1. In some ways this is a “doubly historical” novel with parts set in 1916–1917 and other parts ranging over the 1950s to the 1970s. In contrast to our current time, what details are distinctive to these periods? Are there some aspects that resonate with today’s world?
2. Major Canadian cities serve as settings from sequence to sequence—Edmonton, Vancouver, Toronto, and Halifax in particular. Do you feel the author captured distinct features of each? Anything missing?
3. What parallels do you see in Phillip’s and Curtis’s lives? How does Curtis shape his life to fit the Phillip who emerges from journal entries and Aunt Harriet’s remembrances?

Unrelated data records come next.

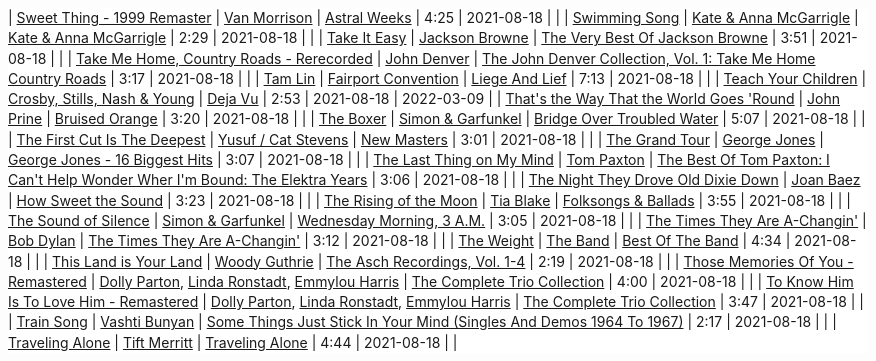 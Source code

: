 | [Sweet Thing \- 1999 Remaster](https://open.spotify.com/track/4dBI72rgkmG0gTzswyBTzz) | [Van Morrison](https://open.spotify.com/artist/44NX2ffIYHr6D4n7RaZF7A) | [Astral Weeks](https://open.spotify.com/album/4pG3bKkbmReDt5QTDn3JDz) | 4:25 | 2021-08-18 |  |
| [Swimming Song](https://open.spotify.com/track/0AXZ0NEEylEhBda574NrmG) | [Kate & Anna McGarrigle](https://open.spotify.com/artist/7krh6ZjG7i7jvLGiG3YNJF) | [Kate & Anna McGarrigle](https://open.spotify.com/album/4PtJUyTpyy4pkiNsPYfW0J) | 2:29 | 2021-08-18 |  |
| [Take It Easy](https://open.spotify.com/track/2C0RI3XZYEyne1ZQ4YBl5y) | [Jackson Browne](https://open.spotify.com/artist/5lkiCO9UQ8B23dZ1o0UV4m) | [The Very Best Of Jackson Browne](https://open.spotify.com/album/3Be41UPX9MXgRbGprTPvYp) | 3:51 | 2021-08-18 |  |
| [Take Me Home, Country Roads \- Rerecorded](https://open.spotify.com/track/2xYlyywNgefLCRDG8hlxZq) | [John Denver](https://open.spotify.com/artist/7EK1bQADBoqbYXnT4Cqv9w) | [The John Denver Collection, Vol\. 1: Take Me Home Country Roads](https://open.spotify.com/album/5erROp1lRW31aNxj9PbAUf) | 3:17 | 2021-08-18 |  |
| [Tam Lin](https://open.spotify.com/track/6kTvUEhB5XDqeXTirv1Hox) | [Fairport Convention](https://open.spotify.com/artist/2LIdnZDzySb04oH40be1fR) | [Liege And Lief](https://open.spotify.com/album/505zw4fKgpk8HXqyw3BMFq) | 7:13 | 2021-08-18 |  |
| [Teach Your Children](https://open.spotify.com/track/29HaKOpeLSYvqdFyEQSRdj) | [Crosby, Stills, Nash & Young](https://open.spotify.com/artist/1CYsQCypByMVgnv17qsSbQ) | [Deja Vu](https://open.spotify.com/album/5bHkK1X4WEOzNvRhehvOcb) | 2:53 | 2021-08-18 | 2022-03-09 |
| [That's the Way That the World Goes 'Round](https://open.spotify.com/track/6IcU0P6Ec5CM9qVqV1U2JH) | [John Prine](https://open.spotify.com/artist/0nJUwPwC9Ti4vvuJ0q3MfT) | [Bruised Orange](https://open.spotify.com/album/1fW0Oyx3p2kVzo2INfW7Lb) | 3:20 | 2021-08-18 |  |
| [The Boxer](https://open.spotify.com/track/6K1BMBzqN51P5OV2ij7WwU) | [Simon & Garfunkel](https://open.spotify.com/artist/70cRZdQywnSFp9pnc2WTCE) | [Bridge Over Troubled Water](https://open.spotify.com/album/2Ot1QoNbmHYTzXQDTuWnvO) | 5:07 | 2021-08-18 |  |
| [The First Cut Is The Deepest](https://open.spotify.com/track/04SU9LZQel0dTMjJJtBmkK) | [Yusuf / Cat Stevens](https://open.spotify.com/artist/08F3Y3SctIlsOEmKd6dnH8) | [New Masters](https://open.spotify.com/album/07yL1Rv6ISsxgdov2SoMKV) | 3:01 | 2021-08-18 |  |
| [The Grand Tour](https://open.spotify.com/track/5lXX4SAV6HBaVnZ6sUQPNE) | [George Jones](https://open.spotify.com/artist/2OpqcUtj10HHvGG6h9VYC5) | [George Jones \- 16 Biggest Hits](https://open.spotify.com/album/7poo7LkjfXMcKLK8lAkD1p) | 3:07 | 2021-08-18 |  |
| [The Last Thing on My Mind](https://open.spotify.com/track/6g0eFcVGt4tSJpJ2FdIQv0) | [Tom Paxton](https://open.spotify.com/artist/55kipiKplrHBCZN6L1gtrv) | [The Best Of Tom Paxton: I Can't Help Wonder Wher I'm Bound: The Elektra Years](https://open.spotify.com/album/16k8NyhaWXXs4dc3chRdrV) | 3:06 | 2021-08-18 |  |
| [The Night They Drove Old Dixie Down](https://open.spotify.com/track/26R3FLMHBy3Nsh0a3Le43v) | [Joan Baez](https://open.spotify.com/artist/1EevBGfUh3RSQSGpluxgBm) | [How Sweet the Sound](https://open.spotify.com/album/5OdF8tz3Au9u7awZKr4xqE) | 3:23 | 2021-08-18 |  |
| [The Rising of the Moon](https://open.spotify.com/track/6hwvSseQYltJDb1d7JMbkj) | [Tia Blake](https://open.spotify.com/artist/6fkGY2RJyI8UxNjMlDo9k1) | [Folksongs & Ballads](https://open.spotify.com/album/2JQDn2wgm2nLVxdWE0GJJa) | 3:55 | 2021-08-18 |  |
| [The Sound of Silence](https://open.spotify.com/track/7eQUgarLukHLkZaO1mxtab) | [Simon & Garfunkel](https://open.spotify.com/artist/70cRZdQywnSFp9pnc2WTCE) | [Wednesday Morning, 3 A.M.](https://open.spotify.com/album/013r58JBi0Wv13YwfapSdH) | 3:05 | 2021-08-18 |  |
| [The Times They Are A\-Changin'](https://open.spotify.com/track/52vA3CYKZqZVdQnzRrdZt6) | [Bob Dylan](https://open.spotify.com/artist/74ASZWbe4lXaubB36ztrGX) | [The Times They Are A\-Changin'](https://open.spotify.com/album/7DZeLXvr9eTVpyI1OlqtcS) | 3:12 | 2021-08-18 |  |
| [The Weight](https://open.spotify.com/track/2UgZeV435iztRTLrUeOrtk) | [The Band](https://open.spotify.com/artist/4vpDg7Y7fU982Ds30zawDA) | [Best Of The Band](https://open.spotify.com/album/4RMbnuwtOMbN3INQcaJwUr) | 4:34 | 2021-08-18 |  |
| [This Land is Your Land](https://open.spotify.com/track/7CNaYAdLyi86kofGafReiT) | [Woody Guthrie](https://open.spotify.com/artist/4rAgFKtlTr66ic18YZZyF1) | [The Asch Recordings, Vol\. 1\-4](https://open.spotify.com/album/0QfX3caqG3gvfY1Kal2tlQ) | 2:19 | 2021-08-18 |  |
| [Those Memories Of You \- Remastered](https://open.spotify.com/track/3iNcaNDaddArDsccmm0mjF) | [Dolly Parton](https://open.spotify.com/artist/32vWCbZh0xZ4o9gkz4PsEU), [Linda Ronstadt](https://open.spotify.com/artist/1sXbwvCQLGZnaH0Jp2HTVc), [Emmylou Harris](https://open.spotify.com/artist/5s6TJEuHTr9GR894wc6VfP) | [The Complete Trio Collection](https://open.spotify.com/album/25X28V6p34T7dNc2x7Vzt4) | 4:00 | 2021-08-18 |  |
| [To Know Him Is To Love Him \- Remastered](https://open.spotify.com/track/5U1acBS0uj3VXVWI1ueicu) | [Dolly Parton](https://open.spotify.com/artist/32vWCbZh0xZ4o9gkz4PsEU), [Linda Ronstadt](https://open.spotify.com/artist/1sXbwvCQLGZnaH0Jp2HTVc), [Emmylou Harris](https://open.spotify.com/artist/5s6TJEuHTr9GR894wc6VfP) | [The Complete Trio Collection](https://open.spotify.com/album/25X28V6p34T7dNc2x7Vzt4) | 3:47 | 2021-08-18 |  |
| [Train Song](https://open.spotify.com/track/6qRmb4uhIUaWE5LySgSfQS) | [Vashti Bunyan](https://open.spotify.com/artist/4chuPfKtATDZvbRLExsTp2) | [Some Things Just Stick In Your Mind \(Singles And Demos 1964 To 1967\)](https://open.spotify.com/album/6cqQoeptBmTpSw23R87hxU) | 2:17 | 2021-08-18 |  |
| [Traveling Alone](https://open.spotify.com/track/3e3g5fhOUw0TxHZ46Qn9uF) | [Tift Merritt](https://open.spotify.com/artist/2jL1PBvL0gBZBPk6B38p3z) | [Traveling Alone](https://open.spotify.com/album/7qd2PanrJJPmuCdeJCPkwl) | 4:44 | 2021-08-18 |  | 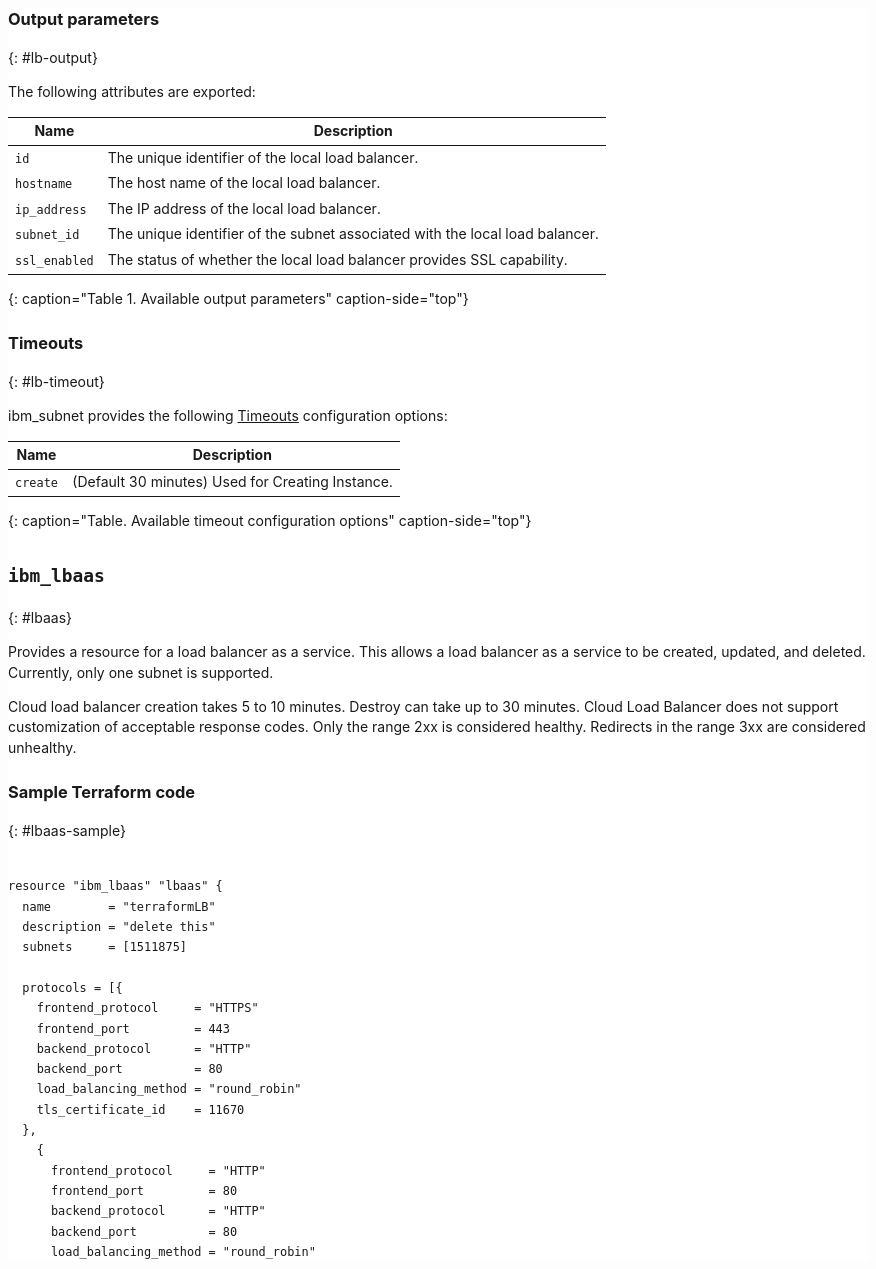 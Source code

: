 ### Output parameters
{: #lb-output}

The following attributes are exported:

|Name|Description|
|----|-----------|
|`id`|The unique identifier of the local load balancer.|
|`hostname`|The host name of the local load balancer.|
|`ip_address`|The IP address of the local load balancer.|
|`subnet_id`|The unique identifier of the subnet associated with the local load balancer.|
|`ssl_enabled`|The status of whether the local load balancer provides SSL capability.|
{: caption="Table 1. Available output parameters" caption-side="top"}


### Timeouts
{: #lb-timeout}

ibm_subnet provides the following [Timeouts](https://www.terraform.io/docs/configuration/resources.html#timeouts) configuration options:

|Name|Description|
|----|-----------|
|`create`|(Default 30 minutes) Used for Creating Instance.|
{: caption="Table. Available timeout configuration options" caption-side="top"}




## `ibm_lbaas`
{: #lbaas}

Provides a resource for a load balancer as a service. This allows a load balancer as a service to be created, updated, and deleted. Currently, only one subnet is supported.

Cloud load balancer creation takes 5 to 10 minutes. Destroy can take up to 30 minutes. Cloud Load Balancer does not support customization of acceptable response codes. Only the range 2xx is considered healthy. Redirects in the range 3xx are considered unhealthy. 
 
### Sample Terraform code
{: #lbaas-sample}

```

resource "ibm_lbaas" "lbaas" {
  name        = "terraformLB"
  description = "delete this"
  subnets     = [1511875]

  protocols = [{
    frontend_protocol     = "HTTPS"
    frontend_port         = 443
    backend_protocol      = "HTTP"
    backend_port          = 80
    load_balancing_method = "round_robin"
    tls_certificate_id    = 11670
  },
    {
      frontend_protocol     = "HTTP"
      frontend_port         = 80
      backend_protocol      = "HTTP"
      backend_port          = 80
      load_balancing_method = "round_robin"
``` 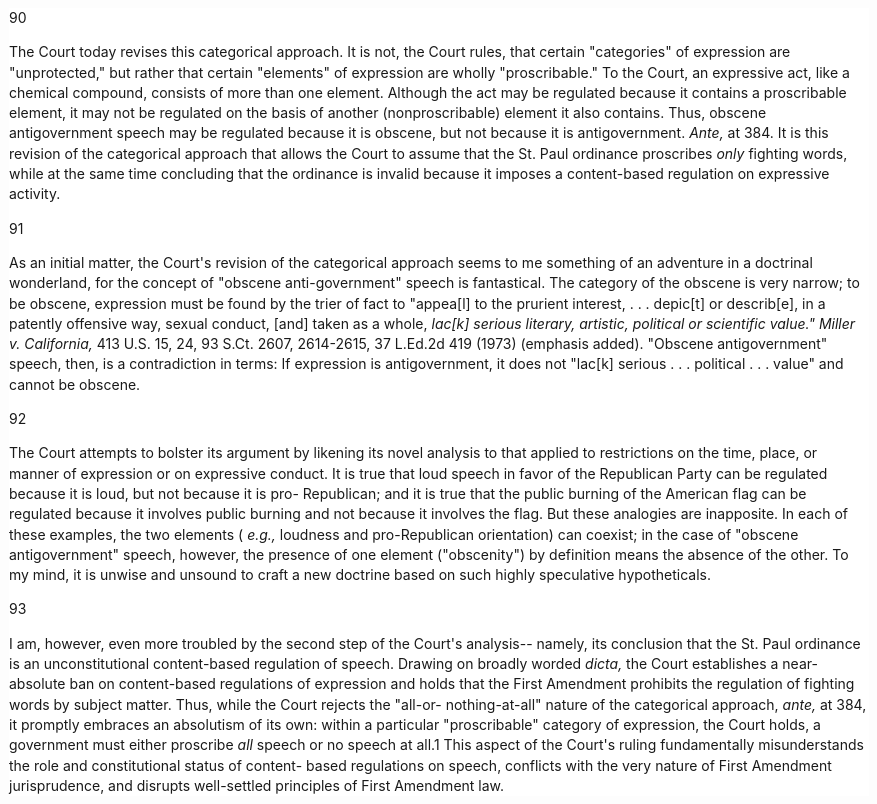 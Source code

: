 90

The Court today revises this categorical approach. It is not, the Court rules,
that certain "categories" of expression are "unprotected," but rather that
certain "elements" of expression are wholly "proscribable." To the Court, an
expressive act, like a chemical compound, consists of more than one element.
Although the act may be regulated because it contains a proscribable element,
it may not be regulated on the basis of another (nonproscribable) element it
also contains. Thus, obscene antigovernment speech may be regulated because it
is obscene, but not because it is antigovernment. _Ante,_ at 384. It is this
revision of the categorical approach that allows the Court to assume that the
St. Paul ordinance proscribes _only_ fighting words, while at the same time
concluding that the ordinance is invalid because it imposes a content-based
regulation on expressive activity.

91

As an initial matter, the Court's revision of the categorical approach seems
to me something of an adventure in a doctrinal wonderland, for the concept of
"obscene anti-government" speech is fantastical. The category of the obscene
is very narrow; to be obscene, expression must be found by the trier of fact
to "appea[l] to the prurient interest, . . . depic[t] or describ[e], in a
patently offensive way, sexual conduct, [and] taken as a whole, _lac[k]
serious literary, artistic, political or scientific value." Miller v.
California,_ 413 U.S. 15, 24, 93 S.Ct. 2607, 2614-2615, 37 L.Ed.2d 419 (1973)
(emphasis added). "Obscene antigovernment" speech, then, is a contradiction in
terms: If expression is antigovernment, it does not "lac[k] serious . . .
political . . . value" and cannot be obscene.

92

The Court attempts to bolster its argument by likening its novel analysis to
that applied to restrictions on the time, place, or manner of expression or on
expressive conduct. It is true that loud speech in favor of the Republican
Party can be regulated because it is loud, but not because it is pro-
Republican; and it is true that the public burning of the American flag can be
regulated because it involves public burning and not because it involves the
flag. But these analogies are inapposite. In each of these examples, the two
elements ( _e.g.,_ loudness and pro-Republican orientation) can coexist; in
the case of "obscene antigovernment" speech, however, the presence of one
element ("obscenity") by definition means the absence of the other. To my
mind, it is unwise and unsound to craft a new doctrine based on such highly
speculative hypotheticals.

93

I am, however, even more troubled by the second step of the Court's analysis--
namely, its conclusion that the St. Paul ordinance is an unconstitutional
content-based regulation of speech. Drawing on broadly worded _dicta,_ the
Court establishes a near-absolute ban on content-based regulations of
expression and holds that the First Amendment prohibits the regulation of
fighting words by subject matter. Thus, while the Court rejects the "all-or-
nothing-at-all" nature of the categorical approach, _ante,_ at 384, it
promptly embraces an absolutism of its own: within a particular "proscribable"
category of expression, the Court holds, a government must either proscribe
_all_ speech or no speech at all.1 This aspect of the Court's ruling
fundamentally misunderstands the role and constitutional status of content-
based regulations on speech, conflicts with the very nature of First Amendment
jurisprudence, and disrupts well-settled principles of First Amendment law.

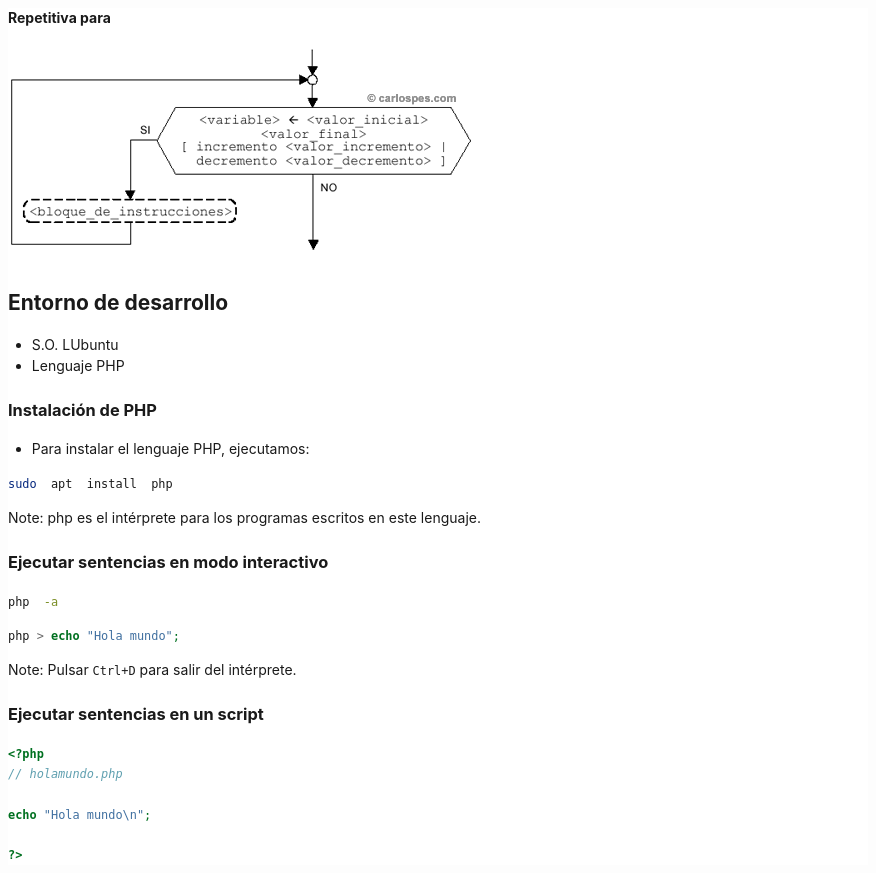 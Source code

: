 
#### Repetitiva para

![Repetitiva para](assets/repetitiva_para.gif)



## Entorno de desarrollo

- S.O. LUbuntu
- Lenguaje PHP


### Instalación de PHP

- Para instalar el lenguaje PHP, ejecutamos:

```bash
sudo  apt  install  php
```

Note:  php es el intérprete para los programas escritos en este lenguaje.


### Ejecutar sentencias en modo interactivo

```bash
php  -a
```

```php
php > echo "Hola mundo";
```

Note: Pulsar `Ctrl+D` para salir del intérprete.


### Ejecutar sentencias en un script

```php
<?php
// holamundo.php

echo "Hola mundo\n";

?>
```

4. Through much of the novel, Curtis reveals himself as extremely shy and unaccepting of his sexuality. Projecting from the 1960s/1970s to the 2020s, do you think a Curtis growing up today would have been more comfortable with himself? Would Walter have been any different in today’s social environment?
5. “Negative space” is a term artists use in composition, one that Curtis employs with his junior high art club. How does the term expand as a metaphor for other things happening (or not happening) in the novel?
6. We discover that Harriet can be unreliable in recounting some of her experiences. How do other characters choose to cover for her, and how do these choices serve to foster Curtis’s unblinking acceptance of her stories?
7. Although there are hints early on about what happened to Phillip and Harriet in December 1917, why do you think the author chose to use the closing chapters of the book to detail the Halifax Explosion?
8. When did you first learn about the Halifax Explosion? Do you think this is an incident not very well known outside of Canada (and possibly unknown by many Canadians)?
9. How does music resonate throughout the novel? Were you spurred to track down and listen to any of the classical pieces mentioned? Which do you think would best serve as a musical accompaniment for the “Love Has Me Haunted” poem that prefaces the novel?
10. Canadian art is another crucial strand in the narrative. What was distinctive about the landscape art of Tom Thomson and the Group of Seven? Is there any resolution today about the mystery of Thomson’s death?
11. If you were to cast a movie of Burning the Night, what actors would you pick to play Curtis, Walter, Aunt Harriet, Harriet as a young woman, Phillip Pariston, Per, Edwina, Radcliffe Malthus, Tom Thomson, Carroll Carmody, Moira Greckel, Curtis’s mother?